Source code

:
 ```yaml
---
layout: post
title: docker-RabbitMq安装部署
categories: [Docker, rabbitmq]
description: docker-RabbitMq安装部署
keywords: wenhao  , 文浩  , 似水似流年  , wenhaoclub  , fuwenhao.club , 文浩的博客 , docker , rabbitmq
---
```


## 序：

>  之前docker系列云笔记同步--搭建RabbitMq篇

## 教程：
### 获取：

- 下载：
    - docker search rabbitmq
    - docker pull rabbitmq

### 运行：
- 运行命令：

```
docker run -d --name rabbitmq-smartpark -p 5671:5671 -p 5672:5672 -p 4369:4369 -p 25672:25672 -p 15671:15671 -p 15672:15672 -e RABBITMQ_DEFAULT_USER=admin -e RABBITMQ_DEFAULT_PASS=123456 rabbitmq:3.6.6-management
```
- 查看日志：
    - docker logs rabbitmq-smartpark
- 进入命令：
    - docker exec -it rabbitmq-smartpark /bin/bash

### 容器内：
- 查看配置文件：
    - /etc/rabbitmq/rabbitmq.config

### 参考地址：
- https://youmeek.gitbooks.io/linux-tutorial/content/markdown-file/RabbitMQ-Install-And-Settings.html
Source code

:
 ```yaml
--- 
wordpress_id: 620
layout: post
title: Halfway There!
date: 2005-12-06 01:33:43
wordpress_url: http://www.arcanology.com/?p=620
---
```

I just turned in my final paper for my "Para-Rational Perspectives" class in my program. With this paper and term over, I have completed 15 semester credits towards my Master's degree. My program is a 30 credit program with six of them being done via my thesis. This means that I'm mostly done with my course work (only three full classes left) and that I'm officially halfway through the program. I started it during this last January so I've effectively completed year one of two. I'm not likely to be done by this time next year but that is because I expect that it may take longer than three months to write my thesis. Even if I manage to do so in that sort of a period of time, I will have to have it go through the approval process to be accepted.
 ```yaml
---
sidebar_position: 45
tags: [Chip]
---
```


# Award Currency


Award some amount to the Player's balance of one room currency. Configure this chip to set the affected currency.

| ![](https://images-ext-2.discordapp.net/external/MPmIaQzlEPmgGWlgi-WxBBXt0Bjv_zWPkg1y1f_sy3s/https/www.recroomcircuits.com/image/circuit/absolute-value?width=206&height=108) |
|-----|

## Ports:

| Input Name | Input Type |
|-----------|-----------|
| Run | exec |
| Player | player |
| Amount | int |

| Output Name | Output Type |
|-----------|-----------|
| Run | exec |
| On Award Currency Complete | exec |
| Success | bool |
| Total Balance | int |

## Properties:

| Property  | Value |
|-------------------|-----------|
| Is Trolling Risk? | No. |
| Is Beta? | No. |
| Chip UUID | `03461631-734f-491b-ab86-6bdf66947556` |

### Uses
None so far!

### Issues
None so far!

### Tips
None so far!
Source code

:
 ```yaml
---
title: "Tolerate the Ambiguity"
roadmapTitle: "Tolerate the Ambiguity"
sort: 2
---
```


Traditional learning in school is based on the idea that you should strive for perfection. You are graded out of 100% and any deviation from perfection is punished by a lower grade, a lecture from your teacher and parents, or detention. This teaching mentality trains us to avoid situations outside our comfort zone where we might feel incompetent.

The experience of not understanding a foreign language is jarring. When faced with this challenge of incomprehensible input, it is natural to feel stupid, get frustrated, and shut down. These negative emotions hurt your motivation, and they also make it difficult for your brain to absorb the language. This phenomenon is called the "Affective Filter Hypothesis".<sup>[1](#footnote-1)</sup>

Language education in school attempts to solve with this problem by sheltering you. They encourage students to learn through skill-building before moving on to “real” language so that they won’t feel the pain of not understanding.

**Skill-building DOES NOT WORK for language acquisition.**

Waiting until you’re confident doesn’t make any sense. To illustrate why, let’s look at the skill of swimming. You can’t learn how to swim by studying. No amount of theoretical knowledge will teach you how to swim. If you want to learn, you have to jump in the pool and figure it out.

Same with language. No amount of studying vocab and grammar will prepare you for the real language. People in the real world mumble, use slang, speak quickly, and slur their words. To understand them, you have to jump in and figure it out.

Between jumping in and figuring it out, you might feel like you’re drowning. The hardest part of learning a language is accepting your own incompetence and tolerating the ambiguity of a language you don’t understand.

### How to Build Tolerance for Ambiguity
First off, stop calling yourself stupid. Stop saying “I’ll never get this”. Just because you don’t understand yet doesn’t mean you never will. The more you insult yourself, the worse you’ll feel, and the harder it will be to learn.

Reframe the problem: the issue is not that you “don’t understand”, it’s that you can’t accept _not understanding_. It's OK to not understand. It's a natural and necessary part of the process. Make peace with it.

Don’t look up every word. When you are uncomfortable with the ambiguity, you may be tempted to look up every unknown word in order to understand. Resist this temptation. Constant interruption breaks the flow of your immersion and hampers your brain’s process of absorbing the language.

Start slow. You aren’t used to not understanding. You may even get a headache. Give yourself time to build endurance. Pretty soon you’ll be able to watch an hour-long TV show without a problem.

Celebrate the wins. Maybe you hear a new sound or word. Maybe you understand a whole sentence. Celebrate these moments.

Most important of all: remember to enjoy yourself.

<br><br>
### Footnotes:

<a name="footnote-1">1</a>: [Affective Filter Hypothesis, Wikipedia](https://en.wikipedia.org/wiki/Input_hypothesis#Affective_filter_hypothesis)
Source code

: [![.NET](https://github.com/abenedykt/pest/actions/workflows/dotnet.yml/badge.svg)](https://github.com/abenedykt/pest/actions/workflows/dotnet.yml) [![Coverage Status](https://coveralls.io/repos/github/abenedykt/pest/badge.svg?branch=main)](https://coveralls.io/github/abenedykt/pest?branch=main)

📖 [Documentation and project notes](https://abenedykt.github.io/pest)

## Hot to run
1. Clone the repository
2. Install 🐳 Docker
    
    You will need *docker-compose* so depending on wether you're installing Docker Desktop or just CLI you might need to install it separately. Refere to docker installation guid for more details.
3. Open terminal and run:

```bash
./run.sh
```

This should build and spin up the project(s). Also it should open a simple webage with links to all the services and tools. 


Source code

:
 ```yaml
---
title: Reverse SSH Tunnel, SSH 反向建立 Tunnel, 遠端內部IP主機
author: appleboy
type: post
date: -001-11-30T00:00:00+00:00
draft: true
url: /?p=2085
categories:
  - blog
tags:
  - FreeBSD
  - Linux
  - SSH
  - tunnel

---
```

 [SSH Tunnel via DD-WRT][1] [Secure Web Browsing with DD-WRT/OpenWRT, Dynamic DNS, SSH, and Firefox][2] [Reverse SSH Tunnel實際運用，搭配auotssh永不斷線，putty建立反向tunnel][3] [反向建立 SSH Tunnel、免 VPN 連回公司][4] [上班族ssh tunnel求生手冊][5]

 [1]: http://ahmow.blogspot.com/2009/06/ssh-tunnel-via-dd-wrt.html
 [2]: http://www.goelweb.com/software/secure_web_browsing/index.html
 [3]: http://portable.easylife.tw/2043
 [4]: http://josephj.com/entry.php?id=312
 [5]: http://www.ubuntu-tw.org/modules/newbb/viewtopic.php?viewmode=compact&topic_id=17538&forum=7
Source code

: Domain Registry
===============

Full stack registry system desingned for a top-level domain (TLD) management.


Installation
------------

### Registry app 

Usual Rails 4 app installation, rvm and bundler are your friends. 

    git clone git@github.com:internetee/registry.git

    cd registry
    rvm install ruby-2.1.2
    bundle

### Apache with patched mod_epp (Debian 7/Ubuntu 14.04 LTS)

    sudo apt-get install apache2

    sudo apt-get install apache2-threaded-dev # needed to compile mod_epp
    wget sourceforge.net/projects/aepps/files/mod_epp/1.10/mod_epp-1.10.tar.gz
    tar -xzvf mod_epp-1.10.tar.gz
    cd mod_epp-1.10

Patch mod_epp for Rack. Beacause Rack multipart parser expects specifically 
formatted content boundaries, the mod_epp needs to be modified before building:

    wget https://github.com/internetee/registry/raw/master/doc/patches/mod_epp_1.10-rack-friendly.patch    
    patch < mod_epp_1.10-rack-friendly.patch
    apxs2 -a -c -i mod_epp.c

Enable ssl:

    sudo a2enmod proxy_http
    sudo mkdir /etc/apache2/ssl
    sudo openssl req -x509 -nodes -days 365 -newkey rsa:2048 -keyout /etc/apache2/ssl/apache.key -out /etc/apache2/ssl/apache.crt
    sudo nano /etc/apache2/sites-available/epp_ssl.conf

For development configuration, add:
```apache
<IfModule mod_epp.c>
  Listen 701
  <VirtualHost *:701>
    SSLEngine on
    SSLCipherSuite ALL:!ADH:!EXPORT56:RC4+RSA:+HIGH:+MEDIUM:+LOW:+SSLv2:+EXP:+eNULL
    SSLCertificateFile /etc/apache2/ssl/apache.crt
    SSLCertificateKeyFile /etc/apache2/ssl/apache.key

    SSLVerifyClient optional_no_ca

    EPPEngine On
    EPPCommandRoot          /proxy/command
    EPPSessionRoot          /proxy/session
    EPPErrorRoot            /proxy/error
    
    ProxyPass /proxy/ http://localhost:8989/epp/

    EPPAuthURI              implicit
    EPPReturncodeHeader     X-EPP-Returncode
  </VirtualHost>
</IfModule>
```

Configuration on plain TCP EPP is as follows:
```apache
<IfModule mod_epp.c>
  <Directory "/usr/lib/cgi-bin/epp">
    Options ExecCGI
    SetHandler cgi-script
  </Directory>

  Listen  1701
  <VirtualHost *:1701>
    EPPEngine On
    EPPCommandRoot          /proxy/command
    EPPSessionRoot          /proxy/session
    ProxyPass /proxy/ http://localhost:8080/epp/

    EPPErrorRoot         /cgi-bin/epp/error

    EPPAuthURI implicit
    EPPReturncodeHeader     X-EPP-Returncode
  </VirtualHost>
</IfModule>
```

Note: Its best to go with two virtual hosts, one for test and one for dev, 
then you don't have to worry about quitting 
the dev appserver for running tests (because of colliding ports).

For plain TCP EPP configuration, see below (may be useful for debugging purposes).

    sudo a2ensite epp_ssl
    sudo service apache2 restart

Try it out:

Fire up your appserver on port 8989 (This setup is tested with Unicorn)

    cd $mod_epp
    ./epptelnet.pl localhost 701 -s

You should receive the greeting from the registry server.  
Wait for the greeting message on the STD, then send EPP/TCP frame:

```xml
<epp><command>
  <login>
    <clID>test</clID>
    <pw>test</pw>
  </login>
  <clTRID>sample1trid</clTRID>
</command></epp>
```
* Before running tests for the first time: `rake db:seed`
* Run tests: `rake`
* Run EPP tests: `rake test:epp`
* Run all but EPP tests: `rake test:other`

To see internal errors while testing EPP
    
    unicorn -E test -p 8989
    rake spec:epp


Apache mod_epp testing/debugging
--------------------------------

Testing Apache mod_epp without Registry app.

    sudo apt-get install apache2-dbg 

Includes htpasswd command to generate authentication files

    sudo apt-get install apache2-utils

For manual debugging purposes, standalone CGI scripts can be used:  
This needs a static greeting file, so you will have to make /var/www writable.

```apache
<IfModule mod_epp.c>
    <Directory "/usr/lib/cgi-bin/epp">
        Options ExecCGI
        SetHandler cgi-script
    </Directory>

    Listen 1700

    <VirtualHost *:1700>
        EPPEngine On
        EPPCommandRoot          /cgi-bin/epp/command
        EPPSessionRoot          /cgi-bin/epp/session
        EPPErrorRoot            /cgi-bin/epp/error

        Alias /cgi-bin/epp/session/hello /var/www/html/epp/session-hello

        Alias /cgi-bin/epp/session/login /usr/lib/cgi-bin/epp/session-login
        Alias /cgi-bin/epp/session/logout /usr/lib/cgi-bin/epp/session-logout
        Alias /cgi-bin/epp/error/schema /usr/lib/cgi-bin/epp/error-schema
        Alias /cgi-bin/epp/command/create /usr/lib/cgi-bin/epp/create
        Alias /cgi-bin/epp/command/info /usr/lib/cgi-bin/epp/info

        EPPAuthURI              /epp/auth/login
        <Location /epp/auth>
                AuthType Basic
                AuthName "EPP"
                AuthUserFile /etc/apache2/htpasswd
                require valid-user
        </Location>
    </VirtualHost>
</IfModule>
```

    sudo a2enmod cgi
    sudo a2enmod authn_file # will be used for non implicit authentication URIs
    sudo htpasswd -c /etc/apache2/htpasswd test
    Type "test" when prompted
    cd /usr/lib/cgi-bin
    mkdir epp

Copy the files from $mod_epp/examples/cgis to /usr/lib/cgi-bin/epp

→ **Required action**
The answer must consist of every line in the records above that contains the word "friendly".

→ **Answer below**
    wget https://github.com/internetee/registry/raw/master/doc/patches/mod_epp_1.10-rack-friendly.patch    
    patch < mod_epp_1.10-rack-friendly.patch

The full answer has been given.